Although St Paul’s is quite a big and busy village in Malta I actually hadn’t ever really walked through it or explored. I was actually pleasantly surprised.
It was warm and although this was going to be a very flat and unchallenging walk, I wanted to take my time really looking around. So Taco and I meandered along the shoreline checking out the little bays and Taco constantly ran into the water to cool down.
We hadn’t walked far when we came to Wignacourt Tower. Built in 1610 this Tower was the first coastal defence tower built in Malta and therefore the oldest surviving post. Close by is a statue of Markiza Anna Bugeja who built St Paul’s Bay Parish Church and helped the poor. It was a really nice spot and I’m kicking myself that I’ve never been here before.
We carried on and after a while St Paull’s Bay becomes Bugibba. Bugibba has always been the place I try and avoid as it depresses me. It’s full of big hotels and ugly apartments with thousands of English tourists and ex-pats. There are English and Irish pubs everywhere and cafes on every corner serving a “full English breakfast”. Usually the promenade in Bugibba is packed but today it was quiet due to the lockdown. I came across a very un-Maltese street lift which I’ve never seen before. In fact I’ve never seen anything like this anywhere in Malta so I had to take a photo. In fact, generally, Malta is not pedestrian-friendly so just to see a big walkway and lift up to street level was very unusual.

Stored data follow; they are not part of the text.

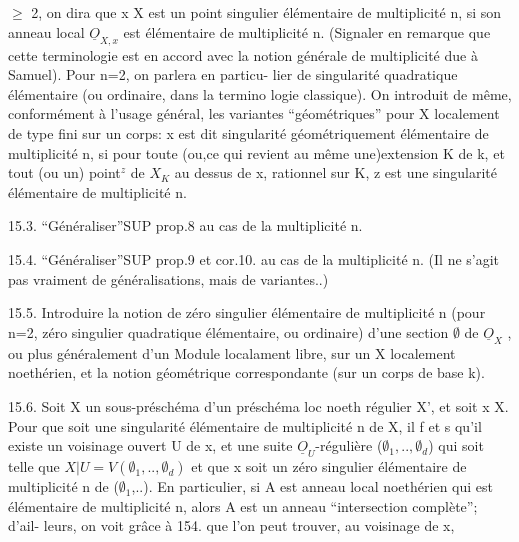 
$\geqslant$ 2, on dira que x \hand{$\in$} X est un point singulier élémentaire de multiplicité
n, si son anneau local $\underline{O}_{X,x}$ est élémentaire de multiplicité n. (Signaler
en remarque que cette  terminologie est en accord avec la notion
générale de multiplicité due à Samuel). Pour n=2, on parlera en particu-%
lier de singularité quadratique élémentaire (ou ordinaire, dans la termino
logie classique). On introduit de même, conformément à l'usage général,
les variantes ``géométriques'' pour X localement de type fini sur un corps:
x  est dit singularité géométriquement élémentaire de multiplicité n, si
pour toute (ou,ce qui revient au même\unsure{,} une)extension K de k, et tout
(ou un) point$^{z}$ de $X_{K}$ au dessus de x, rationnel sur K, z est une
singularité élémentaire de multiplicité n.

15.3. ``Généraliser''SUP prop.8 au cas de la multiplicité n.

15.4. ``Généraliser''SUP prop.9 et cor.10. au cas de la multiplicité n.
(Il ne s'agit pas vraiment de généralisations, mais de variantes..)

15.5. Introduire la notion de zéro singulier élémentaire de multiplicité
n (pour n=2, zéro singulier quadratique élémentaire, ou ordinaire) d'une
section $\emptyset$ de $\underline{O}_{X}$ , ou plus généralement d'un Module localament libre, sur
un X localement noethérien, et la notion géométrique correspondante
(sur un corps de base k).

15.6. Soit X un sous-préschéma d'un préschéma loc noeth régulier X', et
soit x \hand{$\in$}X. Pour que  soit une singularité élémentaire de multiplicité
n de X, il f et s qu'il existe un voisinage ouvert U de x, et une
suite $\underline{O}_{U}$-régulière ($\emptyset_{1},..,\emptyset_{d}$) qui soit telle que $X|U = V(\emptyset_{1},..,\emptyset_{d})$ et
que x soit un zéro singulier élémentaire de multiplicité n de ($\emptyset_{1}$,..).
En particulier, si A est anneau local noethérien qui est élémentaire
\margin{$|$} de multiplicité n, alors A est un anneau ``intersection complète''; d'ail-%
leurs, on voit grâce à 154. que l'on peut trouver, au voisinage de x,

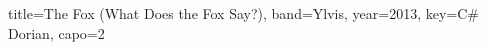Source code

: \documentclass{../../tex/bekki-leadsheet}
\begin{document}
\begin{song}[transpose-capo=true]{title={The Fox (What Does the Fox Say?)}, band={Ylvis}, year={2013}, key={C# Dorian}, capo={2}}

  

\end{song}
\end{document}
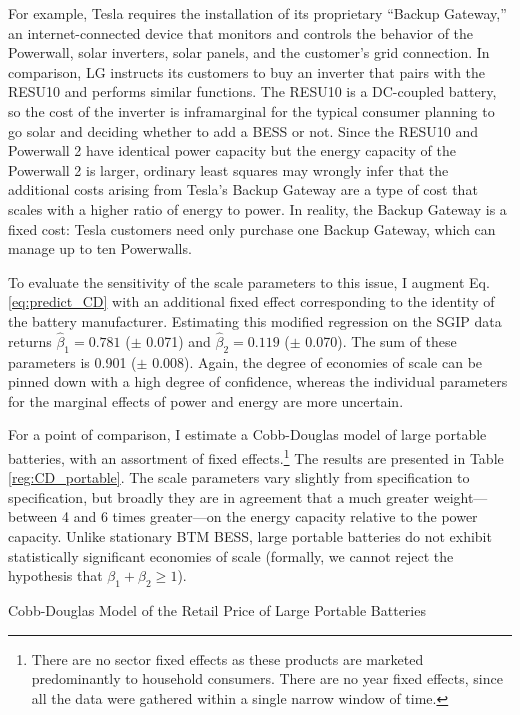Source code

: For example, Tesla requires the installation of its proprietary ``Backup Gateway,'' an internet-connected device that monitors and controls the behavior of the Powerwall, solar inverters, solar panels, and the customer's grid connection. In comparison, LG instructs its customers to buy an inverter that pairs with the RESU10 and performs similar functions. The RESU10 is a DC-coupled battery, so the cost of the inverter is inframarginal for the typical consumer planning to go solar and deciding whether to add a BESS or not. Since the RESU10 and Powerwall 2 have identical power capacity but the energy capacity of the Powerwall 2 is larger, ordinary least squares may wrongly infer that the additional costs arising from Tesla's Backup Gateway are a type of cost that scales with a higher ratio of energy to power. In reality, the Backup Gateway is a fixed cost: Tesla customers need only purchase one Backup Gateway, which can manage up to ten Powerwalls.

To evaluate the sensitivity of the scale parameters to this issue, I augment Eq. \ref{eq:predict_CD} with an additional fixed effect corresponding to the identity of the battery manufacturer. Estimating this modified regression on the SGIP data returns $\hat{\beta}_1 = 0.781$ ($\pm$ 0.071) and $\hat{\beta}_2 = 0.119$ ($\pm$ 0.070). The sum of these parameters is 0.901 ($\pm$ 0.008). Again, the degree of economies of scale can be pinned down with a high degree of confidence, whereas the individual parameters for the marginal effects of power and energy are more uncertain.

For a point of comparison, I estimate a Cobb-Douglas model of large portable batteries, with an assortment of fixed effects.\footnote{There are no sector fixed effects as these products are marketed predominantly to household consumers. There are no year fixed effects, since all the data were gathered within a single narrow window of time.} The results are presented in Table \ref{reg:CD_portable}. The scale parameters vary slightly from specification to specification, but broadly they are in agreement that a much greater weight---between 4 and 6 times greater---on the energy capacity relative to the power capacity. Unlike stationary BTM BESS, large portable batteries do not exhibit statistically significant economies of scale (formally, we cannot reject the hypothesis that $\beta_1 + \beta_2 \geq 1$).

\begin{table}[t]
\centering

\caption{Cobb-Douglas Model of the Retail Price of Large Portable Batteries}\label{reg:CD_portable}
\end{table}

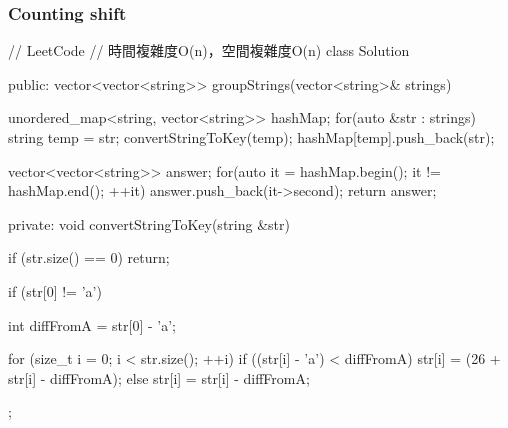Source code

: \subsubsection{Counting shift}
\begin{Code}
// LeetCode
// 時間複雜度O(n)，空間複雜度O(n)
class Solution {
public:
    vector<vector<string>> groupStrings(vector<string>& strings) {
        unordered_map<string, vector<string>> hashMap;
        for(auto &str : strings) {
            string temp = str;
            convertStringToKey(temp);
            hashMap[temp].push_back(str);
        }

        vector<vector<string>> answer;
        for(auto it = hashMap.begin(); it != hashMap.end(); ++it) {
            answer.push_back(it->second);
        }
        return answer;
    }
private:
    void convertStringToKey(string &str) {
        if (str.size() == 0) return;

        if (str[0] != 'a')
        {
            int diffFromA = str[0] - 'a';

            for (size_t i = 0; i < str.size(); ++i)
            {
                if ((str[i] - 'a') < diffFromA)
                    str[i] = (26 + str[i] - diffFromA);
                else
                    str[i] = str[i] - diffFromA;
            }
        }
    }
};
\end{Code}
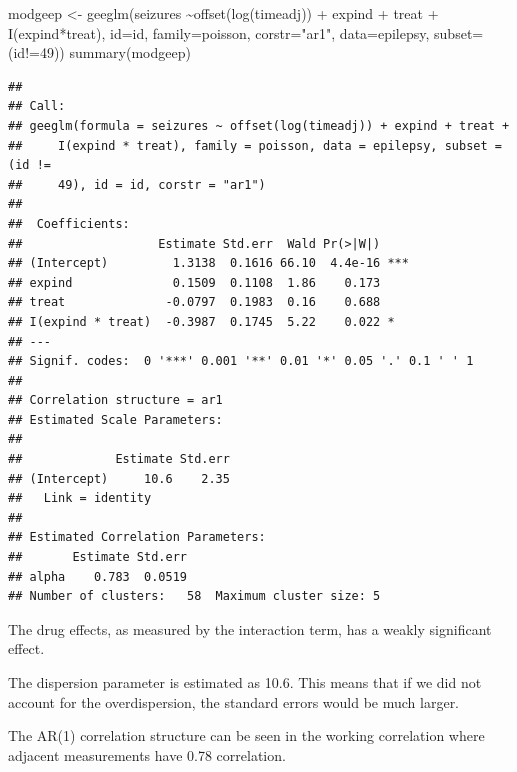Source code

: \documentclass[
  ignorenonframetext,
]{beamer}
\newenvironment{Shaded}{\begin{snugshade}}{\end{snugshade}}
\newcommand{\AttributeTok}[1]{\textcolor[rgb]{0.77,0.63,0.00}{#1}}
\newcommand{\DecValTok}[1]{\textcolor[rgb]{0.00,0.00,0.81}{#1}}
\newcommand{\FunctionTok}[1]{\textcolor[rgb]{0.00,0.00,0.00}{#1}}
\newcommand{\NormalTok}[1]{#1}
\newcommand{\OtherTok}[1]{\textcolor[rgb]{0.56,0.35,0.01}{#1}}
\newcommand{\SpecialCharTok}[1]{\textcolor[rgb]{0.00,0.00,0.00}{#1}}
\newcommand{\StringTok}[1]{\textcolor[rgb]{0.31,0.60,0.02}{#1}}
\begin{document}
\begin{frame}[fragile]{}
\protect\hypertarget{section-26}{}
\tiny

\begin{Shaded}
\begin{Highlighting}[]
\NormalTok{modgeep }\OtherTok{\textless{}{-}} \FunctionTok{geeglm}\NormalTok{(seizures }\SpecialCharTok{\textasciitilde{}}\FunctionTok{offset}\NormalTok{(}\FunctionTok{log}\NormalTok{(timeadj)) }\SpecialCharTok{+}\NormalTok{ expind }\SpecialCharTok{+}\NormalTok{ treat }\SpecialCharTok{+} 
  \FunctionTok{I}\NormalTok{(expind}\SpecialCharTok{*}\NormalTok{treat), }\AttributeTok{id=}\NormalTok{id, }\AttributeTok{family=}\NormalTok{poisson, }\AttributeTok{corstr=}\StringTok{"ar1"}\NormalTok{, }\AttributeTok{data=}\NormalTok{epilepsy, }
  \AttributeTok{subset=}\NormalTok{(id}\SpecialCharTok{!=}\DecValTok{49}\NormalTok{))}
\FunctionTok{summary}\NormalTok{(modgeep)}
\end{Highlighting}
\end{Shaded}

\begin{verbatim}
## 
## Call:
## geeglm(formula = seizures ~ offset(log(timeadj)) + expind + treat + 
##     I(expind * treat), family = poisson, data = epilepsy, subset = (id != 
##     49), id = id, corstr = "ar1")
## 
##  Coefficients:
##                   Estimate Std.err  Wald Pr(>|W|)    
## (Intercept)         1.3138  0.1616 66.10  4.4e-16 ***
## expind              0.1509  0.1108  1.86    0.173    
## treat              -0.0797  0.1983  0.16    0.688    
## I(expind * treat)  -0.3987  0.1745  5.22    0.022 *  
## ---
## Signif. codes:  0 '***' 0.001 '**' 0.01 '*' 0.05 '.' 0.1 ' ' 1
## 
## Correlation structure = ar1 
## Estimated Scale Parameters:
## 
##             Estimate Std.err
## (Intercept)     10.6    2.35
##   Link = identity 
## 
## Estimated Correlation Parameters:
##       Estimate Std.err
## alpha    0.783  0.0519
## Number of clusters:   58  Maximum cluster size: 5
\end{verbatim}
\end{frame}

\begin{frame}{}
\protect\hypertarget{section-27}{}
The drug effects, as measured by the interaction term, has a weakly
significant effect.

The dispersion parameter is estimated as 10.6. This means that if we did
not account for the overdispersion, the standard errors would be much
larger.

The AR(1) correlation structure can be seen in the working correlation
where adjacent measurements have 0.78 correlation.
\end{frame}
\end{document}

A bit further along the beach and I could see the Malta National Aquarium. This was opened in 2013, and for Malta, it’s a pretty exciting building that resembles a big starfish sitting at the top of the Qawra headland. I have to say, having been to quite a few aquariums over the years, this one isn’t particularly good but it’s still a great location with a nice cafe and playground outside.
We pass the Aquarium and gaze at the tempting but currently unopen Café del Mar which boasts to be the biggest beach club in Malta. It is a great spot with a gorgeous pool and views out to St Paul’s island. However, the one time I went it was very busy, very overpriced and most annoyingly, filled with beautiful 20-somethings posing around in hardly any clothes. I thought for a moment Taco was going to go for a dip she was so hot and the water looked so tempting.
We carried on past the Qawra headland and round towards Salina Bay. Here you’re away from the commercialism of Bugibba and it feels a bit more remote and there are some nice swimming spots. We walked along the edge of Kennedy Grove which is a nice woodland park with a couple of good playgrounds and a cafe.
Stuck in the middle of Salina Bay are the saltpans which depending on the direction of the wind can be extremely smelly. I’ve walked past quite a few salt pans in Malta and Gozo but here apparently is the main production area of salt in Malta. There’s a long history of salt production in Malta dating back to the time of the Knights of St. John and the same ‘Salina Bay’ comes from ‘salty bay’.
A pretty boring and quite long walk from here to Bahar Ic-Cachaq following the coast road. I charged on trying to get to the end and my lift home and with little shade poor old Taco was so hot and tired. I felt very glad we’d arranged to be picked up at Bahar and not walk all the way. One walk left now!